As doors closed March 13 on the 23rd Glasgow Film Festival (GFF), Scottish director Lizzie MacKenzie was awarded the Audience prize for her feature doc The Hermit Of Treig. The film concerns the reclusive Ken Smith who has lived for the past forty years in a cabin by Loch Treig in the Scottish highlands, with neither electricity nor running water. Smith made a surprise appearance at the film’s world premiere in Glasgow.
Of the seven films nominated for the audience award, five were directed by women. The Hermit Of Treig was the only documentary within the nominations.
MacKenzie told Business Doc Europe how she heard of Smith when she was running a restaurant in the Highlands. His cabin was a two-hour hike away, but she was prepared to make it.

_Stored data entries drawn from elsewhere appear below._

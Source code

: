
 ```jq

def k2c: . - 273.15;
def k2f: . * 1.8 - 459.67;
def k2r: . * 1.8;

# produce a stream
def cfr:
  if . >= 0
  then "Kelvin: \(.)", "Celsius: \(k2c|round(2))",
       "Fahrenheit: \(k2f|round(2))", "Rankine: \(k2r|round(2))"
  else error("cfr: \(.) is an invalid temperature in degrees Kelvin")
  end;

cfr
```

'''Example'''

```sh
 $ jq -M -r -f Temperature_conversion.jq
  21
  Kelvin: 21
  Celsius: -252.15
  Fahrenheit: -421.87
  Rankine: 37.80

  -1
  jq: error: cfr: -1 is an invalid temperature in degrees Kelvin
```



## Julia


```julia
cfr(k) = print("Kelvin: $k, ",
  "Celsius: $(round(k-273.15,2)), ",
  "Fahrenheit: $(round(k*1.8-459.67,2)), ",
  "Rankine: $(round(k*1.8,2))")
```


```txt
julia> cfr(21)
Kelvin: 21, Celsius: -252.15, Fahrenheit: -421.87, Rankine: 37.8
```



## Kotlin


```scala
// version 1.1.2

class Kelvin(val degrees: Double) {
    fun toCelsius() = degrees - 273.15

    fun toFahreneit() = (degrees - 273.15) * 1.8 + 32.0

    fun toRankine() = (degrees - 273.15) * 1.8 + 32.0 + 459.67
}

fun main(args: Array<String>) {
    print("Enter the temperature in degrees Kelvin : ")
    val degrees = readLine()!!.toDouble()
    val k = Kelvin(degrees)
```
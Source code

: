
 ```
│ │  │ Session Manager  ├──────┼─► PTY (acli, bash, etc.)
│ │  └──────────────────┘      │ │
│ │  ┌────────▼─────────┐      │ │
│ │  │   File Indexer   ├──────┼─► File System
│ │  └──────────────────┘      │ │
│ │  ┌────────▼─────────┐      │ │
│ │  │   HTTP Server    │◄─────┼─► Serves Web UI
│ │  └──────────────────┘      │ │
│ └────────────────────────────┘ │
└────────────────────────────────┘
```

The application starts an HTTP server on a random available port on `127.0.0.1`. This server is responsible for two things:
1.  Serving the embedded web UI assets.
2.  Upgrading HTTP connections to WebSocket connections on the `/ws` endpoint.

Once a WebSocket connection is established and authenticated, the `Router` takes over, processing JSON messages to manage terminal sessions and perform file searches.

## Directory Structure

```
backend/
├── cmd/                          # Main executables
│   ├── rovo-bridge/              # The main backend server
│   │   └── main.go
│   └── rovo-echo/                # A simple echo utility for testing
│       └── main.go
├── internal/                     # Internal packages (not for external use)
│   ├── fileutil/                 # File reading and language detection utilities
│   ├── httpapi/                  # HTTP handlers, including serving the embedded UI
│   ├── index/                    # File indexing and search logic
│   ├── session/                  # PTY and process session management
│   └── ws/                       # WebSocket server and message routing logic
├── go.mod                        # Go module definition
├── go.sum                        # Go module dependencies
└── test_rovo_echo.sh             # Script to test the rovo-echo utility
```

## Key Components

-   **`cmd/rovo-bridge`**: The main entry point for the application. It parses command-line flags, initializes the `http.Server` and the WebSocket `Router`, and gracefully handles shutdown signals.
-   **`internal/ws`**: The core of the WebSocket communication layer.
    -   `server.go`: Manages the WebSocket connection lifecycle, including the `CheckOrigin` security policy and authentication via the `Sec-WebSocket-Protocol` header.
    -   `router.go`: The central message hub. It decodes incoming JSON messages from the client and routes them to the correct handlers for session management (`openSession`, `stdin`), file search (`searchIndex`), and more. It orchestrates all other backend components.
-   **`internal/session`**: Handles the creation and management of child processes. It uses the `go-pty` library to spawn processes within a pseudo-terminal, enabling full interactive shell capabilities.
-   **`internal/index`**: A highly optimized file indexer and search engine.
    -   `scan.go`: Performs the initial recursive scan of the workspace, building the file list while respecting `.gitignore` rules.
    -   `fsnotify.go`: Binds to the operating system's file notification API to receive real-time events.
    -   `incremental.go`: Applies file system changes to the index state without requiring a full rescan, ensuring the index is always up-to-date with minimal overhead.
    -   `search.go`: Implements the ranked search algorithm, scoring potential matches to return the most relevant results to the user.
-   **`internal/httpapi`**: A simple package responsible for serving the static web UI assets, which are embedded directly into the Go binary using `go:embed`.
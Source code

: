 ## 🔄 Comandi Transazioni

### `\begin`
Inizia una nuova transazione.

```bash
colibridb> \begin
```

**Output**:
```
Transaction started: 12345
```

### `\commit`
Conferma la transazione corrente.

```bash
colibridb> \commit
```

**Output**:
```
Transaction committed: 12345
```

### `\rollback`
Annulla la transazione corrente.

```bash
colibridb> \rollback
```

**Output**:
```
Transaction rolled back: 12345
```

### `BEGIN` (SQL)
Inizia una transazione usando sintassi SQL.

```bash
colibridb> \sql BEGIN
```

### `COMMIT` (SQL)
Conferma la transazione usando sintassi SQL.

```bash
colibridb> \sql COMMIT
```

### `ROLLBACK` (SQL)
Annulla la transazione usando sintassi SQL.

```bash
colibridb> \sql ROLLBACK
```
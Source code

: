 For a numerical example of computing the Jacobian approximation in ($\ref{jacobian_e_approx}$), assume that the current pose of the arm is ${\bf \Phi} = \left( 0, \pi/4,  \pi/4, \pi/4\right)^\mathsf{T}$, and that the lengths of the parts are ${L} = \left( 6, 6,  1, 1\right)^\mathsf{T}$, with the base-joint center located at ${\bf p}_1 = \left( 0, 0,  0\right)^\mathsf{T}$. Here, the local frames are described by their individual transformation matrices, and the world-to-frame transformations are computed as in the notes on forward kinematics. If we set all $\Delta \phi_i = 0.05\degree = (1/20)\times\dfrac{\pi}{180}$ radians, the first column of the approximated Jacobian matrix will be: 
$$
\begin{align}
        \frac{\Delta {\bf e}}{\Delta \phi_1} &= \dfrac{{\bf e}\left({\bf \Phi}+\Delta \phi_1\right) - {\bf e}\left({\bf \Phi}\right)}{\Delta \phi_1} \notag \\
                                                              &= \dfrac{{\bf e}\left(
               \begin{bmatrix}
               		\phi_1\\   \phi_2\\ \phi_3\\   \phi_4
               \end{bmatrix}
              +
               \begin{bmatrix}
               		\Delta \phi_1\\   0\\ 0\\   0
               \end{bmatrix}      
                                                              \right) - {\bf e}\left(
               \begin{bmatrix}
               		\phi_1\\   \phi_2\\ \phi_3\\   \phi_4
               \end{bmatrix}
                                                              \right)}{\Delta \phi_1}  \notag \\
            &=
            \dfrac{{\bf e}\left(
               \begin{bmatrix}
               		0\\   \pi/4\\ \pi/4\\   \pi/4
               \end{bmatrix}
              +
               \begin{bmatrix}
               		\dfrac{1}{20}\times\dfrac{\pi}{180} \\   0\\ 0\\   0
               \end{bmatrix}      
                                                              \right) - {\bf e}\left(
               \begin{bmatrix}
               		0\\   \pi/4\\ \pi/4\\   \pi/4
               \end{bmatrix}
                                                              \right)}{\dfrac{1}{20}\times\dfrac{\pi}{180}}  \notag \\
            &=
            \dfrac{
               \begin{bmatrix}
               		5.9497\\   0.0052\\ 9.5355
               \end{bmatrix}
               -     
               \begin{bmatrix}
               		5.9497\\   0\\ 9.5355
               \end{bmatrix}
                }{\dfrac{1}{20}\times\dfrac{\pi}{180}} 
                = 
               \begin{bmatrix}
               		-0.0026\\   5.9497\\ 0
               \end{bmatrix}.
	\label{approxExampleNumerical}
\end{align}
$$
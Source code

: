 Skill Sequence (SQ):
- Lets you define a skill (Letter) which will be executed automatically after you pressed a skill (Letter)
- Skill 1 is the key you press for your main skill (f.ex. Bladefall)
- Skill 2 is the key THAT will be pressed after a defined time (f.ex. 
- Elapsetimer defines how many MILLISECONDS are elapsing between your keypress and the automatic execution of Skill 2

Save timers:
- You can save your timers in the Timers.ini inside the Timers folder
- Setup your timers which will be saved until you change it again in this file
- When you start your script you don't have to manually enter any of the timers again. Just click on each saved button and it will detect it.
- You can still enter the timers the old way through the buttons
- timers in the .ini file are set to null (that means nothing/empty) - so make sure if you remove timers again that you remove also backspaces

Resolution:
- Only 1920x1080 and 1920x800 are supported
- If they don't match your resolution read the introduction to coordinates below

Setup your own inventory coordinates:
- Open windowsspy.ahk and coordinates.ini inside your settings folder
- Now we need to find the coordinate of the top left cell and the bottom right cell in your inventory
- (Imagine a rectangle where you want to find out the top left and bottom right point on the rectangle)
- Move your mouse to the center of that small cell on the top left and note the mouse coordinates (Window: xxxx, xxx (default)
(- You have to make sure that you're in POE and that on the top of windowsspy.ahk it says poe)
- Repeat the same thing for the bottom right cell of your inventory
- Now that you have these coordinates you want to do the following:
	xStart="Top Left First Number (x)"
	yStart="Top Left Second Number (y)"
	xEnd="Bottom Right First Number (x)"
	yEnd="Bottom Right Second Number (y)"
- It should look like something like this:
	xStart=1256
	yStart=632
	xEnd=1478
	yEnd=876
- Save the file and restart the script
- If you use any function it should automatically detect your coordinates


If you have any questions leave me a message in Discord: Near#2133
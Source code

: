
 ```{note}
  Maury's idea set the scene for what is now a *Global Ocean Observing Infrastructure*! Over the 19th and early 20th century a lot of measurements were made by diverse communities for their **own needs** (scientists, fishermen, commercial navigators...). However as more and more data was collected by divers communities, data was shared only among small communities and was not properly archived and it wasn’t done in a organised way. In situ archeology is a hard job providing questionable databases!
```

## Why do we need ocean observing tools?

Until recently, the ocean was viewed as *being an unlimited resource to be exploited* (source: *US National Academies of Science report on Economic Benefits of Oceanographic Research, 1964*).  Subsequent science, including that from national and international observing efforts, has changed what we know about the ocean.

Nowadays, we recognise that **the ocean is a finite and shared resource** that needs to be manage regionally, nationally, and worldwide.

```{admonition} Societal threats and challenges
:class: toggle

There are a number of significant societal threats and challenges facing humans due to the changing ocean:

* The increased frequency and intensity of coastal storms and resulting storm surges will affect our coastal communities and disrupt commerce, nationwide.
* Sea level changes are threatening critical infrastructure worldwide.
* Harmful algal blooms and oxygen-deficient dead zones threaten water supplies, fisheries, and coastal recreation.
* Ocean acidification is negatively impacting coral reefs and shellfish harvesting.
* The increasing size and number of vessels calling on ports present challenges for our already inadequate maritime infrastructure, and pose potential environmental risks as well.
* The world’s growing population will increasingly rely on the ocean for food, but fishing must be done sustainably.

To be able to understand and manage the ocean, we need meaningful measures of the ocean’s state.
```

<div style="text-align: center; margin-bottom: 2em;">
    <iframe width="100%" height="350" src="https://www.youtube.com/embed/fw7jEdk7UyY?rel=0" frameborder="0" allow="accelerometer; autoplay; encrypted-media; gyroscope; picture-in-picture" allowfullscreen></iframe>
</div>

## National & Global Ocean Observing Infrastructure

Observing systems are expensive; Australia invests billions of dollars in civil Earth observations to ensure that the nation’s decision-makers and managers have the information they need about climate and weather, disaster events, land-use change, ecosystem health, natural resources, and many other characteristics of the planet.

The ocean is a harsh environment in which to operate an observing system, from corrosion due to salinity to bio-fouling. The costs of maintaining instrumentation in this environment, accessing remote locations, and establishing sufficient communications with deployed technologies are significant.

“Deer stalkers from the area would come and sit in the bar in the evening and just tell stories about this old man,” se said. ”You hear about people like that in Alaska or Canada but I just didn’t imagine anybody in Scotland doing that.”
“I was so amazed by his sparkly eyes. He was living a life most people would consider poverty and yet he had this complete youthful energy, joie de vivre – just a spring in his step and a sparkle in his eye that you so rarely see in older people. You see it in children, that wonder and awe. I feel like people lose that so easily when they grow up.”
GFF co-director Allison Gardner commented of the film before its world premiere. “It is just one of those brilliant stories of the classic outsider. I mean, Loch Treig is really quite hard to get to, this man lives there without electricity and he lives off the land. This is a real spotlight on somebody who’s really chosen to be off grid.”
In total, 21 docs are selected for the festival, which ran March 2-13, five of which had a particularly Caledonian flavour. “What we try and do is programme without prejudice,” Gardner told Business Doc Europe. “It doesn’t have to be a world premiere, it doesn’t have to be a UK premiere. We try and look for great films that we know audiences will engage with and that applies across the whole program as well as the documentary strand.”